В начале июня приехал из командировки Иван. И тогда день, проведенный у Новикова, и вечер в гостях у соседей сразу показались Юне чем-то нереальным…

— У нас, никак, переселеньице, — первое, что услышала Юна от Ивана, едва он, перешагнув порог квартиры, вошел в большую комнату. Взгляд его был направлен на фотографию матери, которую Юна повесила над тахтой.

— Что?

— Говорю, великое переселеньице народов произошло, пока меня не было.

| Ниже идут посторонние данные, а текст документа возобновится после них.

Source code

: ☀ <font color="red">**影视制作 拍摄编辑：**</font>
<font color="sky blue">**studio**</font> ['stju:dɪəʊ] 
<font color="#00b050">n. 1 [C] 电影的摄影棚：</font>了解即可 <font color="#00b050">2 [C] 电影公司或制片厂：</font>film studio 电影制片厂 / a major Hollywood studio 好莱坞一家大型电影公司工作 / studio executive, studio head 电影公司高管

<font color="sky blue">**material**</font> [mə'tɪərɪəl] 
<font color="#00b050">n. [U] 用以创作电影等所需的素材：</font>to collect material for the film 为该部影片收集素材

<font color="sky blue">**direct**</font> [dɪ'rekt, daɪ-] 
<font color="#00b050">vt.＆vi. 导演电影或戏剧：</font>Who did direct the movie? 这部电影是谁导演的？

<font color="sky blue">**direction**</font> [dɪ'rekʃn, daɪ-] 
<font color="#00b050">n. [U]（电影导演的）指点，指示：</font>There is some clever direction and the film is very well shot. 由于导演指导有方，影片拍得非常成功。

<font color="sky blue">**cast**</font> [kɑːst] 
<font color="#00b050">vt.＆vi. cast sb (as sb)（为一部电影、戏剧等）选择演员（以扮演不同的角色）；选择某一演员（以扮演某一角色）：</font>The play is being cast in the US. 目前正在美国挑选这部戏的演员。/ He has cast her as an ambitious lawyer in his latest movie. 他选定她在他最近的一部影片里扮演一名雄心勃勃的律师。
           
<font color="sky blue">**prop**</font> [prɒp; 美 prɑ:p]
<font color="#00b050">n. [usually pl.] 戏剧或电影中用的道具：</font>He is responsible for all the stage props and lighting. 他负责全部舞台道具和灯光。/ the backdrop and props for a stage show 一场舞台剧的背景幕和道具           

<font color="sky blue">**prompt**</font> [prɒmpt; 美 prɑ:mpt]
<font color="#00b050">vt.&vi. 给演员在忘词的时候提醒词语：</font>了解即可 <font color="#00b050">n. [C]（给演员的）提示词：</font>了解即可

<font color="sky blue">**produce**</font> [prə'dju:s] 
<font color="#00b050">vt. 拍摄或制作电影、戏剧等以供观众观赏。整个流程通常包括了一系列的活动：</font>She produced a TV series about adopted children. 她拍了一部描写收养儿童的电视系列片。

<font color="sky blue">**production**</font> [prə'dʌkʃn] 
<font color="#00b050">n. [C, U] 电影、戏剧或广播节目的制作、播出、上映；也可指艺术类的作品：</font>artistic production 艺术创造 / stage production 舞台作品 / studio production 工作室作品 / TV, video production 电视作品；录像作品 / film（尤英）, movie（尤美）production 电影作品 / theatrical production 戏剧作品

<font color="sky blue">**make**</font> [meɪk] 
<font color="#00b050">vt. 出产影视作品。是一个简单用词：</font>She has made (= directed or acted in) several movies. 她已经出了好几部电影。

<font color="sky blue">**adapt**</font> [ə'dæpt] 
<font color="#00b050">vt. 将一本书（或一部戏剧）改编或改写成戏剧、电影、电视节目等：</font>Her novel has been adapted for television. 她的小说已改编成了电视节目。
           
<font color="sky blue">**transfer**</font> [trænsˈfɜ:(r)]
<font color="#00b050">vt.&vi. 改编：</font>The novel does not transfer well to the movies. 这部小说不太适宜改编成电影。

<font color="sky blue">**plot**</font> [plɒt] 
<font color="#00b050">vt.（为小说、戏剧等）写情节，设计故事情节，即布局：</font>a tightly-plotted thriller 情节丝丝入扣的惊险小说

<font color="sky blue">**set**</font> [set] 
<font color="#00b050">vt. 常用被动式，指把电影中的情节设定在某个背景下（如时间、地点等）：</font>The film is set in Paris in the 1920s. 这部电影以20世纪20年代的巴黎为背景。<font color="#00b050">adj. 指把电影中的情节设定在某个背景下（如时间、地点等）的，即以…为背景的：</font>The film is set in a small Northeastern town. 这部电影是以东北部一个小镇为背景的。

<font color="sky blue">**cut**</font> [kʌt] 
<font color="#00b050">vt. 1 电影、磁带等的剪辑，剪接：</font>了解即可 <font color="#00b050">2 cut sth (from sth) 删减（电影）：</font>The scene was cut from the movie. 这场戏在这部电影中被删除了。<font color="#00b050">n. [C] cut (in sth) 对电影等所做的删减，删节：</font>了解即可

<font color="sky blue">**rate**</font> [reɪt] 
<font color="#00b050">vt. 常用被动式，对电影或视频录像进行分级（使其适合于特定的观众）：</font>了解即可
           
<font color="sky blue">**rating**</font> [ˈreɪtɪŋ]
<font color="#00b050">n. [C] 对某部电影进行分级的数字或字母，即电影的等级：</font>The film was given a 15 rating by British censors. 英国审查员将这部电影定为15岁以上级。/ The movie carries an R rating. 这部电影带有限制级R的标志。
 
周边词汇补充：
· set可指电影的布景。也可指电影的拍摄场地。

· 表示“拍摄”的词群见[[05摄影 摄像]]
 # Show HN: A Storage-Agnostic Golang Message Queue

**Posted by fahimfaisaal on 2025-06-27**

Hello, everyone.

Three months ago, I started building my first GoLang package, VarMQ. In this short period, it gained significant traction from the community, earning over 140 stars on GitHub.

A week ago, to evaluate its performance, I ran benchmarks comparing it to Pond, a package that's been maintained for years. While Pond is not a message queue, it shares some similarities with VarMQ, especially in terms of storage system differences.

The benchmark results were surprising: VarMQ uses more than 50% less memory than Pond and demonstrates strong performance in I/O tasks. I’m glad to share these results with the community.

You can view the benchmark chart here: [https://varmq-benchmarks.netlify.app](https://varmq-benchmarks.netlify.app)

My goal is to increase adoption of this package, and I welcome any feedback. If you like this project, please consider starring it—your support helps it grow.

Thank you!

Моя мамуля невестушке помешала в спальне… Избавились от нее. Даже на рамку денег не пожалели.

«Мне для нее ничего не жаль!» — хотела сказать Юна и добавить, что скоро поедет устанавливать надгробие на могиле свекрови. Но так ничего и не сказала. Отложила до худших времен. Чтобы было ей чем опровергать Ивана.

— А это как понимать? Это что же, бунт на корабле?

Иван переводил дикий взгляд с кровати на Юну и обратно.

— Мне на ней удобнее, чем на диванчике, спать, — Юна решила как-то смягчить, сгладить озлобление, охватившее Ивана.

— Тебя не поймешь, — раздраженно продолжал он. — То тебе давай диванчик, то он тебе не нужен! — И ехидно добавил: — Все ясненько. Ты все это заранее придумала, чтобы мне насолить! Очень позлить захотелось! Поэтому и мамулю убрала, и кровать допотопную притащила. Надо было мне стараться квартирку делать, чтобы опять перекладины и шарики глаза мозолили!

Иван хлопнул дверью и ушел из дома.

С этого дня между ними установилось какое-то холодное равновесие. Встречались они только по утрам за завтраком или вечером за ужином, в зависимости от смены на работе Ивана.